The task: Only the lines from the one containing "0x0020 & WO \\ \hline" through the one containing "0x0024 & WO \\ \hline" should be printed, exactly as they appear below, with both ends included.

Listed records:
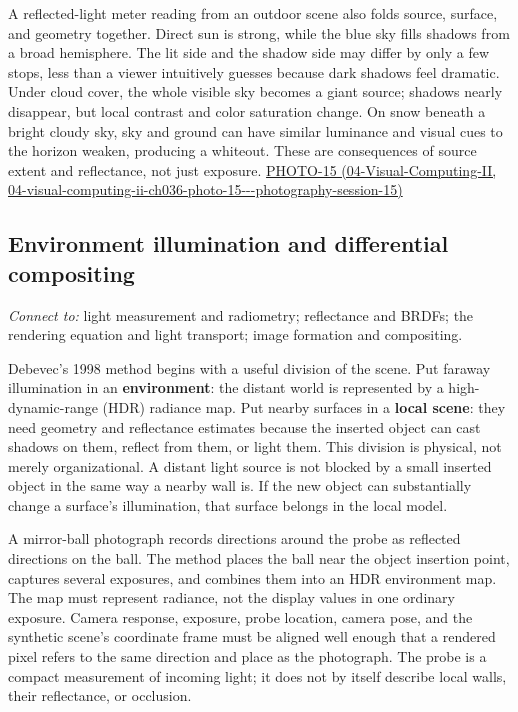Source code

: A reflected-light meter reading from an outdoor scene also folds source, surface, and geometry together. Direct sun is strong, while the blue sky fills shadows from a broad hemisphere. The lit side and the shadow side may differ by only a few stops, less than a viewer intuitively guesses because dark shadows feel dramatic. Under cloud cover, the whole visible sky becomes a giant source; shadows nearly disappear, but local contrast and color saturation change. On snow beneath a bright cloudy sky, sky and ground can have similar luminance and visual cues to the horizon weaken, producing a whiteout. These are consequences of source extent and reflectance, not just exposure. \href{../04-Visual-Computing-II/main.pdf\#nameddest=04-visual-computing-ii-ch036-photo-15---photography-session-15}{PHOTO-15 (04-Visual-Computing-II, 04-visual-computing-ii-ch036-photo-15-\/-\/-photography-session-15)}

\subsection{Environment illumination and differential compositing}\label{03-visual-computing-i-ch004-environment-illumination-and-differential-compositing}

\emph{Connect to:} light measurement and radiometry; reflectance and BRDFs; the rendering equation and light transport; image formation and compositing.

Debevec's 1998 method begins with a useful division of the scene. Put faraway illumination in an \textbf{environment}: the distant world is represented by a high-dynamic-range (HDR) radiance map. Put nearby surfaces in a \textbf{local scene}: they need geometry and reflectance estimates because the inserted object can cast shadows on them, reflect from them, or light them. This division is physical, not merely organizational. A distant light source is not blocked by a small inserted object in the same way a nearby wall is. If the new object can substantially change a surface's illumination, that surface belongs in the local model.

A mirror-ball photograph records directions around the probe as reflected directions on the ball. The method places the ball near the object insertion point, captures several exposures, and combines them into an HDR environment map. The map must represent radiance, not the display values in one ordinary exposure. Camera response, exposure, probe location, camera pose, and the synthetic scene's coordinate frame must be aligned well enough that a rendered pixel refers to the same direction and place as the photograph. The probe is a compact measurement of incoming light; it does not by itself describe local walls, their reflectance, or occlusion.

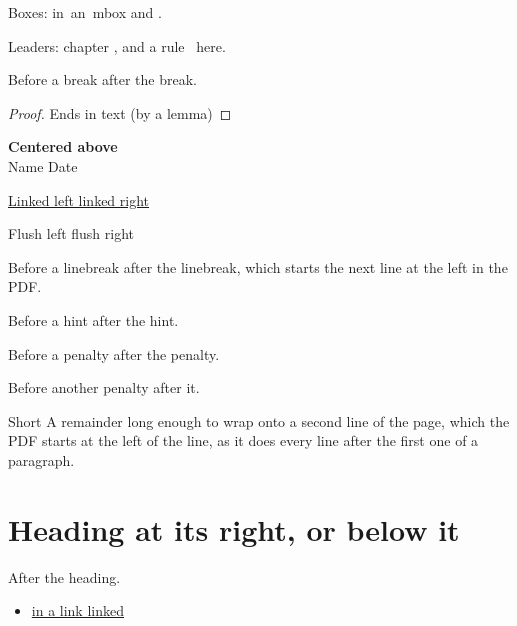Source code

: \documentclass{article}
\begin{document}
Boxes: \mbox{in \hfill an mbox} and .

Leaders: chapter , and a rule \hrulefill\ here.

Before a break \hfill\break after the break.

\begin{proof}
Ends in text \hfill (by a lemma)
\end{proof}

\begin{center}
    \textbf{Centered above}\\
    Name \hfill Date
\end{center}

\begin{center}
    \href{https://example.com}{Linked left \hfill linked right}
\end{center}

\begin{flushright}
    Flush left \hfill flush right
\end{flushright}

Before a linebreak \hfill\linebreak after the linebreak, which starts the
next line at the left in the PDF.

Before a hint \hfill\linebreak[2] after the hint.

Before a penalty \hfill{} after the penalty.

\let\otherpenalty\penalty
Before another penalty \hfill\otherpenalty-10000 after it.

Short \hfill A remainder long enough to wrap onto a second line of the page,
which the PDF starts at the left of the line, as it does every line after the
first one of a paragraph.

\section{Heading \hfill at its right, or below it}
After the heading.

\begin{itemize}
    \item \href{https://example.com}{in a link \hfill linked}
\end{itemize}

\tableofcontents
\end{document}

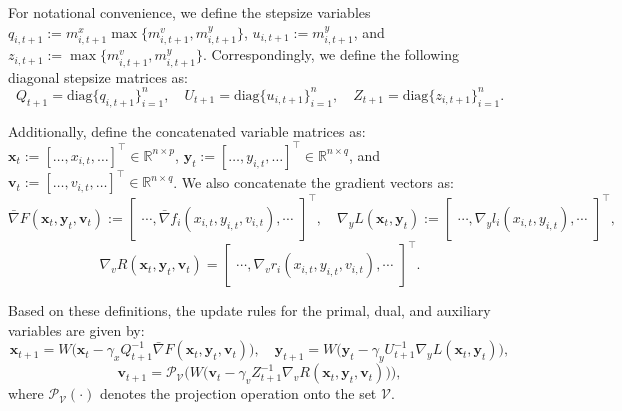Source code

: \documentclass{article}
\theoremstyle{plain}
\theoremstyle{definition}
\theoremstyle{remark}
\begin{document}
For notational convenience, we define the stepsize variables $q_{i,t+1} := m^x_{i,t+1}\max \big\{m^v_{i,t+1}, m^y_{i,t+1}\big\}$, $u_{i,t+1} := m^y_{i,t+1}$, and $z_{i,t+1} := \max \big\{m^v_{i,t+1}, m^y_{i,t+1}\big\}$. Correspondingly, we define the following diagonal stepsize matrices as: 
{\setlength{\abovedisplayskip}{2pt}
\setlength{\belowdisplayskip}{1pt}
\begin{equation*}\label{eq8}
    Q_{t+1} = \text{diag} \big\{q_{i,t+1}\big\}_{i=1}^n, \quad 
U_{t+1} = \text{diag} \big\{u_{i,t+1}\big\}_{i=1}^n,\quad Z_{t+1}= \text{diag} \big\{z_{i,t+1}\big\}_{i=1}^n.\nonumber
\end{equation*}}

Additionally, define the concatenated variable matrices as: $\mathbf{x}_t \!\!:=\!\! [\dots, x_{i,t},\dots]^\top \!\!\!\in\!\! \mathbb{R}^{n \times p}$, $\mathbf{y}_t \!\!:=\!\! [\dots, y_{i,t},\dots]^\top \!\!\!\in\!\! \mathbb{R}^{n \!\times q}$, and $\mathbf{v}_t\! \!:=\!\! [\dots, v_{i,t},\dots]^\top \!\!\!\in\!\! \mathbb{R}^{n \!\times q}$. We also concatenate the gradient vectors as:
{\setlength{\abovedisplayskip}{3pt}
\setlength{\belowdisplayskip}{2pt}
\begin{equation*}
    \bar{\nabla} {F}(\mathbf{x}_t, \mathbf{y}_t, \mathbf{v}_t) :=
    \begin{bmatrix}
         \cdots, \bar{\nabla}f_i(x_{i,t}, y_{i,t}, v_{i,t}),\cdots
    \end{bmatrix}^\top,\quad
    \nabla_y {L}(\mathbf{x}_t, \mathbf{y}_t) :=
    \begin{bmatrix}
        \cdots,  \nabla_yl_i(x_{i,t}, y_{i,t}),\cdots
    \end{bmatrix}^\top,
\end{equation*}
\begin{equation*}
    \!\nabla_v {R}(\mathbf{x}_t, \mathbf{y}_t, \mathbf{v}_t) =
    \begin{bmatrix}
        \cdots,\nabla_v r_i(x_{i,t}, y_{i,t}, v_{i,t}),\cdots
    \end{bmatrix}^\top.
\end{equation*}}

Based on these definitions, the update rules for the primal, dual, and auxiliary variables are given by:
\begin{equation*}
\mathbf{x}_{t+1} = W \Big(\mathbf{x}_t - \gamma_x Q_{t+1}^{-1} \bar{\nabla} F(\mathbf{x}_t, \mathbf{y}_t,\mathbf{v}_t)\Big), \quad
\mathbf{y}_{t+1} = W \big(\mathbf{y}_t - \gamma_y U_{t+1}^{-1} \nabla_y L(\mathbf{x}_t, \mathbf{y}_t)\big),
\end{equation*}
\begin{equation*}
\mathbf{v}_{t+1} = \mathcal{P}_{\mathcal{V}}\Big(W \big(\mathbf{v}_t - \gamma_v Z_{t+1}^{-1} \nabla_v R(\mathbf{x}_t, \mathbf{y}_t,\mathbf{v}_t)\big)\Big),
\end{equation*}
where $\mathcal{P}_{\mathcal{V}}(\cdot)$ denotes the projection operation onto the set $\mathcal{V}$.
\end{document}
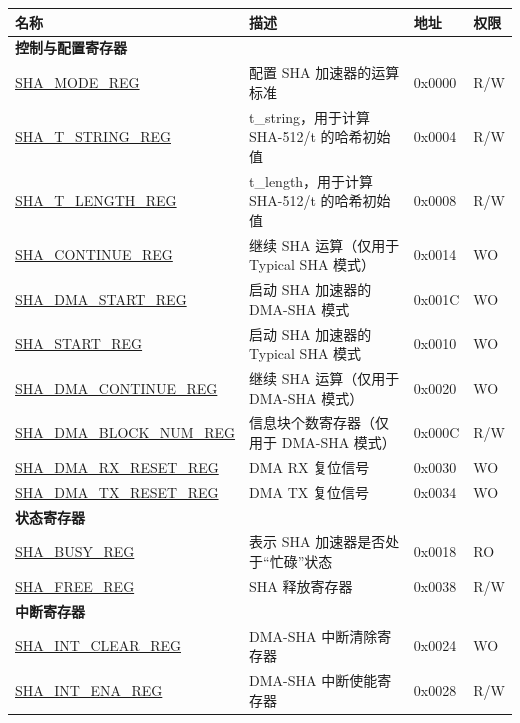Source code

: \begin{longtable}{ | l| p{7.5cm} | p{1.3cm} | p{1cm} | }
\hline\rowcolor{lightgray}
\textbf{名称} & \textbf{描述} &\textbf{地址} & \textbf{权限} \\ \hline
\endhead
\multicolumn{4}{|l|}{\textbf{控制与配置寄存器}} \\ \hline
\hyperref[regdesc:SHAMODEREG]{SHA\_MODE\_REG} & 配置 SHA 加速器的运算标准 & 0x0000 & R/W \\\hline
\hyperref[regdesc:SHATSTRINGREG]{SHA\_T\_STRING\_REG} & t\_string，用于计算 SHA-512/t 的哈希初始值 & 0x0004 & R/W \\ \hline
\hyperref[regdesc:SHATLENGTHREG]{SHA\_T\_LENGTH\_REG} &  t\_length，用于计算 SHA-512/t 的哈希初始值  & 0x0008 & R/W \\ \hline
\hyperref[regdesc:SHACONTINUEREG]{SHA\_CONTINUE\_REG} & 继续 SHA 运算（仅用于 Typical SHA 模式） & 0x0014 & WO \\ \hline
\hyperref[regdesc:SHADMASTARTREG]{SHA\_DMA\_START\_REG} & 启动 SHA  加速器的 DMA-SHA 模式 & 0x001C & WO \\ \hline
\hyperref[regdesc:SHASTARTREG]{SHA\_START\_REG} & 启动 SHA 加速器的 Typical SHA 模式 & 0x0010 & WO \\ \hline
\hyperref[regdesc:SHADMACONTINUEREG]{SHA\_DMA\_CONTINUE\_REG} & 继续 SHA 运算（仅用于 DMA-SHA 模式） & 0x0020 & WO \\ \hline
\hyperref[regdesc:SHADMABLOCKNUMREG]{SHA\_DMA\_BLOCK\_NUM\_REG} & 信息块个数寄存器（仅用于 DMA-SHA 模式） & 0x000C & R/W \\ \hline
\hyperref[regdesc:SHADMARXRESETREG]{SHA\_DMA\_RX\_RESET\_REG} & DMA RX 复位信号 & 0x0030 & WO \\ \hline
\hyperref[regdesc:SHADMATXRESETREG]{SHA\_DMA\_TX\_RESET\_REG} & DMA TX 复位信号 & 0x0034 & WO \\ \hline
\multicolumn{4}{|l|}{\textbf{状态寄存器}} \\ \hline
\hyperref[regdesc:SHABUSYREG]{SHA\_BUSY\_REG} & 表示 SHA 加速器是否处于“忙碌”状态 & 0x0018 & RO \\ \hline
\hyperref[regdesc:SHAFREEREG]{SHA\_FREE\_REG} & SHA 释放寄存器 & 0x0038 & R/W \\ \hline
\multicolumn{4}{|l|}{\textbf{中断寄存器}} \\ \hline
\hyperref[regdesc:SHAINTCLEARREG]{SHA\_INT\_CLEAR\_REG} & DMA-SHA 中断清除寄存器 & 0x0024 & WO \\ \hline
\hyperref[regdesc:SHAINTENAREG]{SHA\_INT\_ENA\_REG} & DMA-SHA 中断使能寄存器 & 0x0028 & R/W \\ \hline

\end{longtable}
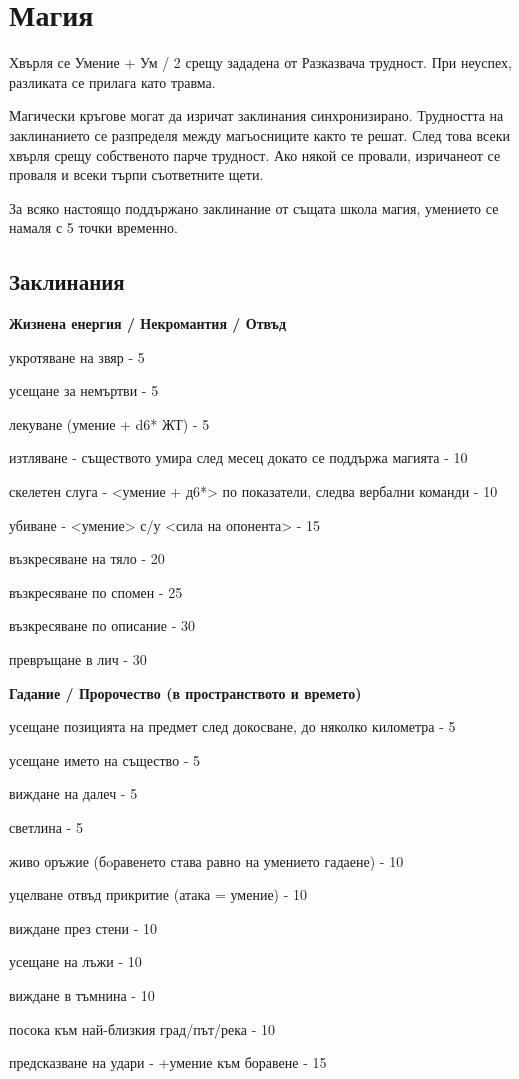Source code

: \chapter{Магия}
Хвърля се Умение + Ум / 2 срещу зададена от Разказвача трудност. При
неуспех, разликата се прилага като травма.

Магически кръгове могат да изричат заклинания синхронизирано. Трудността
на заклинанието се разпределя между магьосниците както те решат. След това
всеки хвърля срещу собственото парче трудност. Ако някой се провали,
изричанеот се проваля и всеки търпи съответните щети.

За всяко настоящо поддържано заклинание от същата школа магия, умението се
намаля с 5 точки временно.

\section{Заклинания}

\textbf{Жизнена енергия / Некромантия / Отвъд}
\begin{itemize*}
  \item{укротяване на звяр - 5}
  \item{усещане за немъртви - 5}
  \item{лекуване (умение + d6* ЖТ) - 5}
  \item{изтляване - съществото умира след месец  докато се поддържа магията - 10}
  \item{скелетен слуга - <умение + д6*> по показатели, следва вербални команди - 10}
  \item{убиване - <умение> с/у <сила на опонента> - 15}
  \item{възкресяване на тяло - 20}
  \item{възкресяване по спомен - 25}
  \item{възкресяване по описание - 30}
  \item{превръщане в лич - 30}
\end{itemize*}

\vspace{1cm}
\textbf{Гадание / Пророчество (в пространството и времето)}
\begin{itemize*}
  \item{усещане позицията на предмет след докосване, до няколко километра - 5}
  \item{усещане името на същество - 5}
  \item{виждане на далеч - 5}
  \item{светлина - 5}
  \item{живо оръжие (бoравенето става равно на умението гадаене) - 10}
  \item{уцелване отвъд прикритие (атака = умение) - 10}
  \item{виждане през стени - 10}
  \item{усещане на лъжи - 10}
  \item{виждане в тъмнина - 10}
  \item{посока към най-близкия град/път/река - 10}
  \item{предсказване на удари - +умение към боравене - 15}
\end{itemize*}


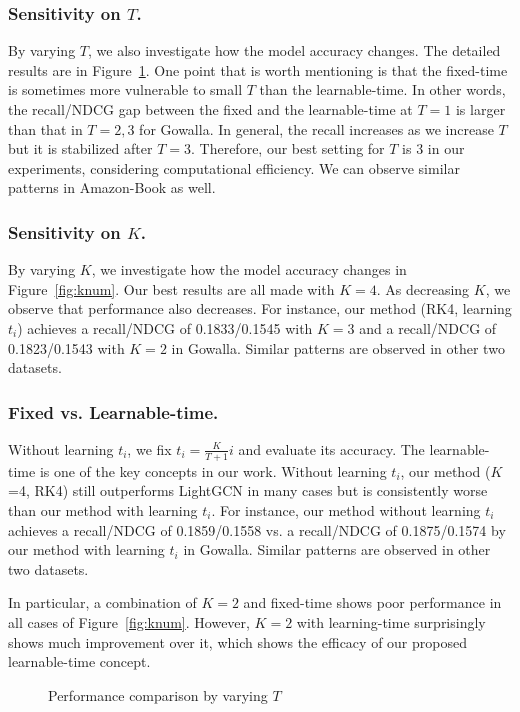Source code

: \documentclass[sigconf]{acmart}
\begin{document}
\subsubsection{Sensitivity on $T$.} By varying $T$, we also investigate how the model accuracy changes. The detailed results are in Figure~\ref{fig:tnum}. One point that is worth mentioning is that the fixed-time is sometimes more vulnerable to small $T$ than the learnable-time. In other words, the recall/NDCG gap between the fixed and the learnable-time at $T=1$ is larger than that in $T=2,3$ for Gowalla. In general, the recall increases as we increase $T$ but it is stabilized after $T=3$. Therefore, our best setting for $T$ is 3 in our experiments, considering computational efficiency. We can observe similar patterns in Amazon-Book as well.

\subsubsection{Sensitivity on $K$.} By varying $K$, we investigate how the model accuracy changes in Figure~\ref{fig:knum}. Our best results are all made with $K=4$. As decreasing $K$, we observe that performance also decreases. For instance, our method (RK4, learning $t_i$) achieves a recall/NDCG of 0.1833/0.1545 with $K=3$ and a recall/NDCG of 0.1823/0.1543 with $K=2$ in Gowalla. Similar patterns are observed in other two datasets.

\subsubsection{Fixed vs. Learnable-time.} Without learning $t_i$, we fix $t_i = \frac{K}{T+1}i$ and evaluate its accuracy. The learnable-time is one of the key concepts in our work. Without learning $t_i$, our method ($K$=4, RK4) still outperforms LightGCN in many cases but is consistently worse than our method with learning $t_i$. For instance, our method without learning $t_i$ achieves a recall/NDCG of 0.1859/0.1558 vs. a recall/NDCG of 0.1875/0.1574 by our method with learning $t_i$ in Gowalla. Similar patterns are observed in other two datasets.

In particular, a combination of $K=2$ and fixed-time shows poor performance in all cases of Figure~\ref{fig:knum}. However, $K=2$ with learning-time surprisingly shows much improvement over it, which shows the efficacy of our proposed learnable-time concept.

\begin{figure}[t]
\centering
{}
\caption{Performance comparison by varying $T$} \label{fig:tnum}
\end{figure}
\end{document}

Written reply:
\hyperref[regdesc:SHADMACONTINUEREG]{SHA\_DMA\_CONTINUE\_REG} & 继续 SHA 运算（仅用于 DMA-SHA 模式） & 0x0020 & WO \\ \hline
\hyperref[regdesc:SHADMABLOCKNUMREG]{SHA\_DMA\_BLOCK\_NUM\_REG} & 信息块个数寄存器（仅用于 DMA-SHA 模式） & 0x000C & R/W \\ \hline
\hyperref[regdesc:SHADMARXRESETREG]{SHA\_DMA\_RX\_RESET\_REG} & DMA RX 复位信号 & 0x0030 & WO \\ \hline
\hyperref[regdesc:SHADMATXRESETREG]{SHA\_DMA\_TX\_RESET\_REG} & DMA TX 复位信号 & 0x0034 & WO \\ \hline
\multicolumn{4}{|l|}{\textbf{状态寄存器}} \\ \hline
\hyperref[regdesc:SHABUSYREG]{SHA\_BUSY\_REG} & 表示 SHA 加速器是否处于“忙碌”状态 & 0x0018 & RO \\ \hline
\hyperref[regdesc:SHAFREEREG]{SHA\_FREE\_REG} & SHA 释放寄存器 & 0x0038 & R/W \\ \hline
\multicolumn{4}{|l|}{\textbf{中断寄存器}} \\ \hline
\hyperref[regdesc:SHAINTCLEARREG]{SHA\_INT\_CLEAR\_REG} & DMA-SHA 中断清除寄存器 & 0x0024 & WO \\ \hline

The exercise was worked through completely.